Underlying assumptions of rational economic decision making:
Consumers aim to maximise utility, which is the satisfaction gained from consuming a product
Firms aim to maximise profit to keep shareholders happy
Governments aim to maximise social welfare by taking decisions that increase public satisfaction
Behavioral economists question the assumption of rational decision making due to lack of necessary information and consumers not always making calculated decisions
Demand is the ability and willingness to buy a particular good at a given price and moment in time
Movements and shifts of the demand curve:
A movement along the demand curve is caused by a change in the price of the good
A shift of the demand curve is caused by a change in factors affecting demand, known as conditions of demand
Factors affecting demand curve shifts:
Population increase leads to increased demand
Income increase generally leads to increased demand
Related goods like substitutes or complements can cause shifts
Advertising can increase demand
Taste/fashion changes can affect demand
Expectations of future events can impact demand
Seasons and weather can affect demand
Government legislation can influence demand
Diminishing marginal utility:
Demand curve slopes downward due to the law of diminishing marginal utility
Total utility represents overall satisfaction from consumption, while marginal utility is the change in satisfaction from consuming the next unit
Law of Diminishing Marginal Utility states that satisfaction decreases as more of a good is consumed
Price elasticity of demand (PED):
Measures the responsiveness of demand to changes in price
Unitary elastic PED is where quantity demanded changes by the same percentage as price
Relatively elastic PED is where quantity demanded changes more than price
Relatively inelastic PED is where quantity demanded changes less than price
Perfectly elastic PED means quantity falls to 0 with a price change
Perfectly inelastic PED means price change has no effect on output
Factors influencing PED:
Availability of substitutes affects elasticity
Time influences elasticity
Necessity of the good affects elasticity
Percentage of total expenditure spent on the good affects elasticity
Addictiveness of the good affects elasticity
Significance of PED:
Determines effects of indirect taxes and subsidies
More elastic demand leads to lower tax burden on consumers
Inelastic demand leads to higher tax revenue for the government
Elastic demand with subsidies leads to small price falls and large producer gains
Inelastic demand with subsidies leads to large price falls and small output changes
Unitary elastic curve: revenue changes with price changes
For an inelastic demand curve:
A decrease in price leads to a decrease in revenue
An increase in price leads to an increase in revenue
For a unitary elastic curve, a change in price does not affect total revenue
Original total revenue: 10,000 x £5 = £50,000
% change in price: (-1/5) x 100 = -20%
Change in output: -0.5 = Q / -20%
0.5 x 20% = Q = 10%
New output: 10% of 10,000 = 1000
10,000 + 1000 = 11,000 (output increases by 10%)

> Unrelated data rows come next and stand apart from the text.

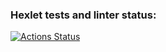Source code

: ### Hexlet tests and linter status:
[![Actions Status](https://github.com/cyberJorney/frontend-project-44/workflows/hexlet-check/badge.svg)](https://github.com/cyberJorney/frontend-project-44/actions)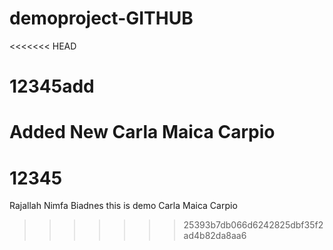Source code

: # demoproject-GITHUB

<<<<<<< HEAD
# 12345add

Added New  Carla Maica Carpio
=======
# 12345


Rajallah Nimfa Biadnes
this is demo
Carla Maica Carpio
>>>>>>> 25393b7db066d6242825dbf35f2ad4b82da8aa6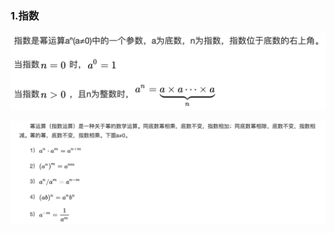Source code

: ### 1.指数

<img src="../image/image-20220505215129166.png" alt="image-20220505215129166" style="zoom:50%;" />

![image-20220505215110954](../image/image-20220505215110954.png)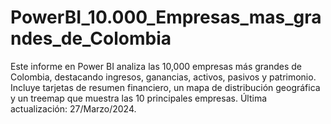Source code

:# PowerBI_10.000_Empresas_mas_grandes_de_Colombia
Este informe en Power BI analiza las 10,000 empresas más grandes de Colombia, destacando ingresos, ganancias, activos, pasivos y patrimonio. Incluye tarjetas de resumen financiero, un mapa de distribución geográfica y un treemap que muestra las 10 principales empresas. Última actualización: 27/Marzo/2024.
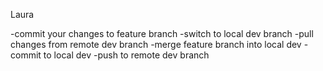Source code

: Laura

-commit your changes to feature branch
-switch to local dev branch
-pull changes from remote dev branch
-merge feature branch into local dev
-commit to local dev
-push to remote dev branch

New total revenue: 11,000 x £4 = £44,000
Difference in revenue: £44,000 - £50,000 = -£6,000
Revenue will fall by £6,000
Income elasticity of demand (YED):
This is the responsiveness of demand to a change in income
An inferior good is when YED < 0: a rise in income will lead to a fall in demand for the good
A normal good is when YED > 0: a rise in income will lead to a rise in demand for the good
A luxury good is a type of normal good, when YED > 1
Goods can also be elastic or inelastic in income:
If the integer is bigger than one, the good is elastic
If the integer is smaller than one, the good is inelastic and tends to be necessities
Significance of YED:
It is important for businesses to know how their sales will be affected by changes in the income of the population
Cross elasticity of demand (XED):
This is the responsiveness of demand for one product (A) to the change in price of another product (B)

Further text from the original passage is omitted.